BEGIN

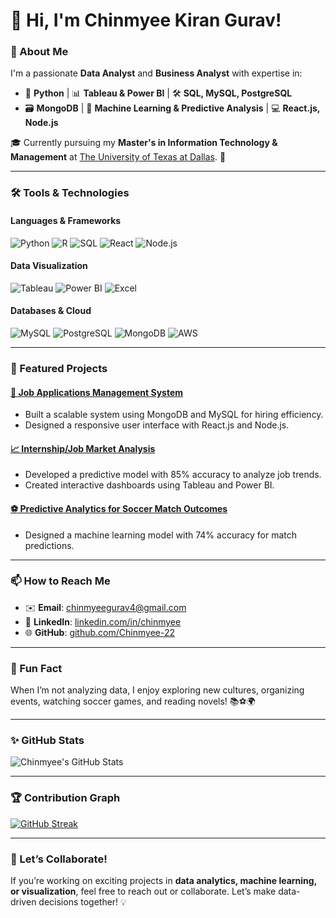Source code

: # 👋 Hi, I'm Chinmyee Kiran Gurav!

### 🌟 About Me
I'm a passionate **Data Analyst** and **Business Analyst** with expertise in:
- 🐍 **Python** | 📊 **Tableau & Power BI** | 🛠️ **SQL, MySQL, PostgreSQL**  
- 🗃️ **MongoDB** | 🧠 **Machine Learning & Predictive Analysis** | 💻 **React.js, Node.js**

🎓 Currently pursuing my **Master's in Information Technology & Management** at [The University of Texas at Dallas](https://www.utdallas.edu/). 🚀

---

### 🛠️ Tools & Technologies
#### **Languages & Frameworks**  
![Python](https://img.shields.io/badge/Python-3776AB?style=for-the-badge&logo=python&logoColor=white&style=flat-rounded) 
![R](https://img.shields.io/badge/R-276DC3?style=for-the-badge&logo=r&logoColor=white&style=flat-rounded)
![SQL](https://img.shields.io/badge/SQL-4479A1?style=for-the-badge&logo=postgresql&logoColor=white&style=flat-rounded)
![React](https://img.shields.io/badge/React-61DAFB?style=for-the-badge&logo=react&logoColor=black&style=flat-rounded) 
![Node.js](https://img.shields.io/badge/Node.js-339933?style=for-the-badge&logo=nodedotjs&logoColor=white&style=flat-rounded)

#### **Data Visualization**  
![Tableau](https://img.shields.io/badge/Tableau-E97627?style=for-the-badge&logo=tableau&logoColor=white&style=flat-rounded)
![Power BI](https://img.shields.io/badge/PowerBI-F2C811?style=for-the-badge&logo=powerbi&logoColor=black&style=flat-rounded)
![Excel](https://img.shields.io/badge/Excel-217346?style=for-the-badge&logo=microsoft-excel&logoColor=white&style=flat-rounded)

#### **Databases & Cloud**  
![MySQL](https://img.shields.io/badge/MySQL-4479A1?style=for-the-badge&logo=mysql&logoColor=white&style=flat-rounded)
![PostgreSQL](https://img.shields.io/badge/PostgreSQL-336791?style=for-the-badge&logo=postgresql&logoColor=white&style=flat-rounded)
![MongoDB](https://img.shields.io/badge/MongoDB-47A248?style=for-the-badge&logo=mongodb&logoColor=white&style=flat-rounded)
![AWS](https://img.shields.io/badge/AWS-FF9900?style=for-the-badge&logo=amazonaws&logoColor=white&style=flat-rounded)

---

### 📂 Featured Projects
#### [📁 Job Applications Management System](https://github.com/Chinmyee-22/JobConnect)  
- Built a scalable system using MongoDB and MySQL for hiring efficiency.  
- Designed a responsive user interface with React.js and Node.js.

#### [📈 Internship/Job Market Analysis](https://github.com/Chinmyee-22/Market-Analysis)  
- Developed a predictive model with 85% accuracy to analyze job trends.  
- Created interactive dashboards using Tableau and Power BI.

#### [⚽ Predictive Analytics for Soccer Match Outcomes](https://github.com/Chinmyee-22/Soccer-Predictor)  
- Designed a machine learning model with 74% accuracy for match predictions.

---

### 📫 How to Reach Me
- ✉️ **Email**: [chinmyeegurav4@gmail.com](mailto:chinmyeegurav4@gmail.com)  
- 💼 **LinkedIn**: [linkedin.com/in/chinmyee](https://linkedin.com/in/chinmyee)  
- 🌐 **GitHub**: [github.com/Chinmyee-22](https://github.com/Chinmyee-22)

---

### 🌟 Fun Fact
When I’m not analyzing data, I enjoy exploring new cultures, organizing events, watching soccer games, and reading novels! 📚⚽🌍

---

### ✨ GitHub Stats
![Chinmyee's GitHub Stats](https://github-readme-stats.vercel.app/api?username=Chinmyee-22&show_icons=true&theme=radical)

---

### 🏆 Contribution Graph
[![GitHub Streak](https://github-readme-streak-stats.herokuapp.com/?user=Chinmyee-22&theme=radical)](https://git.io/streak-stats)

---

### 📌 Let’s Collaborate!
If you’re working on exciting projects in **data analytics, machine learning, or visualization**, feel free to reach out or collaborate. Let’s make data-driven decisions together! 💡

END

▸ **What to produce**
Return exactly the lines of the listing that run from the one containing "### ✨ GitHub Stats" through the last, and no others.

▸ **Completed task**
### ✨ GitHub Stats
![Chinmyee's GitHub Stats](https://github-readme-stats.vercel.app/api?username=Chinmyee-22&show_icons=true&theme=radical)

---

### 🏆 Contribution Graph
[![GitHub Streak](https://github-readme-streak-stats.herokuapp.com/?user=Chinmyee-22&theme=radical)](https://git.io/streak-stats)

---

### 📌 Let’s Collaborate!
If you’re working on exciting projects in **data analytics, machine learning, or visualization**, feel free to reach out or collaborate. Let’s make data-driven decisions together! 💡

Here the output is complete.